> **Supplied entries**:
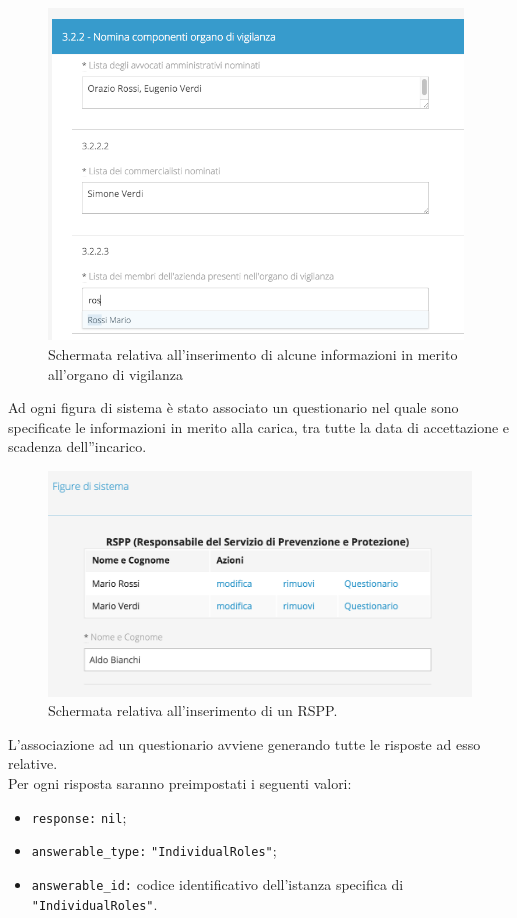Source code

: 	\begin{figure}[H]
		\begin{center}
			\includegraphics[width=11cm]{Pics/screen_organo_di_vigianza_con_autocompletamento.png}
			\caption{
				Schermata relativa all'inserimento di alcune informazioni in merito all'organo di vigilanza}
			\label{fig:ScreenOrganodiVigilanza}
		\end{center}
	\end{figure}
	
	Ad ogni figura di sistema è stato associato un questionario nel quale sono specificate le informazioni in merito alla carica, tra tutte la data di accettazione e scadenza dell''incarico.
	\begin{figure}[H]
		\begin{center}
			\includegraphics[width=12cm]{Pics/RemoteTrueRSPP.png}
			\caption{
				Schermata relativa all'inserimento di un RSPP.}
			\label{fig:ScreenRSPP}
		\end{center}
	\end{figure}	
	  L'associazione ad un questionario avviene generando tutte le risposte ad esso relative.\\
	  Per ogni risposta saranno preimpostati i seguenti valori:
	  \begin{itemize}
		  \item \texttt{response:} \texttt{nil};
		  \item \texttt{answerable\_type:} \texttt{"IndividualRoles"};
		  \item \texttt{answerable\_id:} codice identificativo dell'istanza specifica di \texttt{"IndividualRoles"}.
	  \end{itemize}

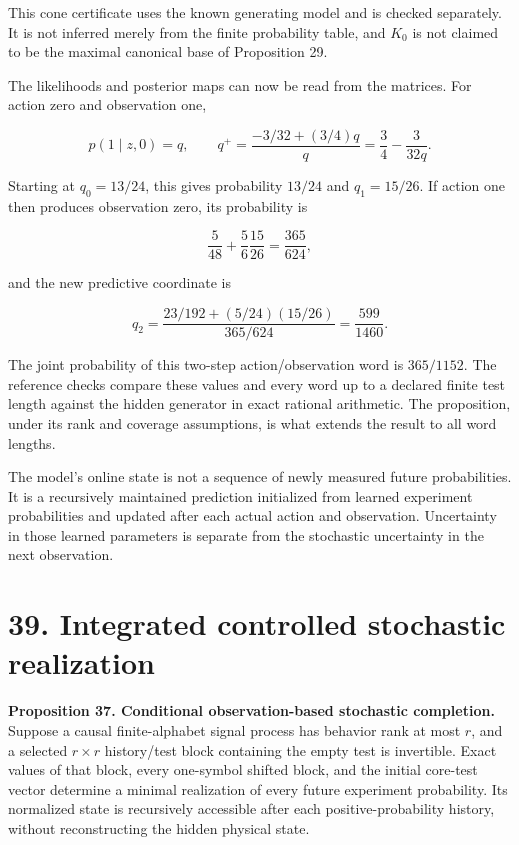 \documentclass[11pt,letterpaper]{article}
\begin{document}
This cone certificate uses the known generating model and is checked
separately. It is not inferred merely from the finite probability table,
and \(K_0\) is not claimed to be the maximal canonical base of
Proposition 29.

The likelihoods and posterior maps can now be read from the matrices.
For action zero and observation one,

\[
p(1\mid z,0)=q,\qquad
q^+=\frac{-3/32+(3/4)q}{q}
=\frac34-\frac{3}{32q}.
\]

Starting at \(q_0=13/24\), this gives probability \(13/24\) and
\(q_1=15/26\). If action one then produces observation zero, its
probability is

\[
\frac5{48}+\frac56\frac{15}{26}=\frac{365}{624},
\]

and the new predictive coordinate is

\[
q_2=\frac{23/192+(5/24)(15/26)}{365/624}=\frac{599}{1460}.
\]

The joint probability of this two-step action/observation word is
\(365/1152\). The reference checks compare these values and every word
up to a declared finite test length against the hidden generator in
exact rational arithmetic. The proposition, under its rank and coverage
assumptions, is what extends the result to all word lengths.

The model's online state is not a sequence of newly measured future
probabilities. It is a recursively maintained prediction initialized
from learned experiment probabilities and updated after each actual
action and observation. Uncertainty in those learned parameters is
separate from the stochastic uncertainty in the next observation.

\section{39. Integrated controlled stochastic
realization}\label{integrated-controlled-stochastic-realization}

\textbf{Proposition 37. Conditional observation-based stochastic
completion.} Suppose a causal finite-alphabet signal process has
behavior rank at most \(r\), and a selected \(r\times r\) history/test
block containing the empty test is invertible. Exact values of that
block, every one-symbol shifted block, and the initial core-test vector
determine a minimal realization of every future experiment probability.
Its normalized state is recursively accessible after each
positive-probability history, without reconstructing the hidden physical
state.
\end{document}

> **Directions for this task**:
Return a copy of each line of the material that holds the word "rank".

> **Result of the task**:
exact rational arithmetic. The proposition, under its rank and coverage
behavior rank at most \(r\), and a selected \(r\times r\) history/test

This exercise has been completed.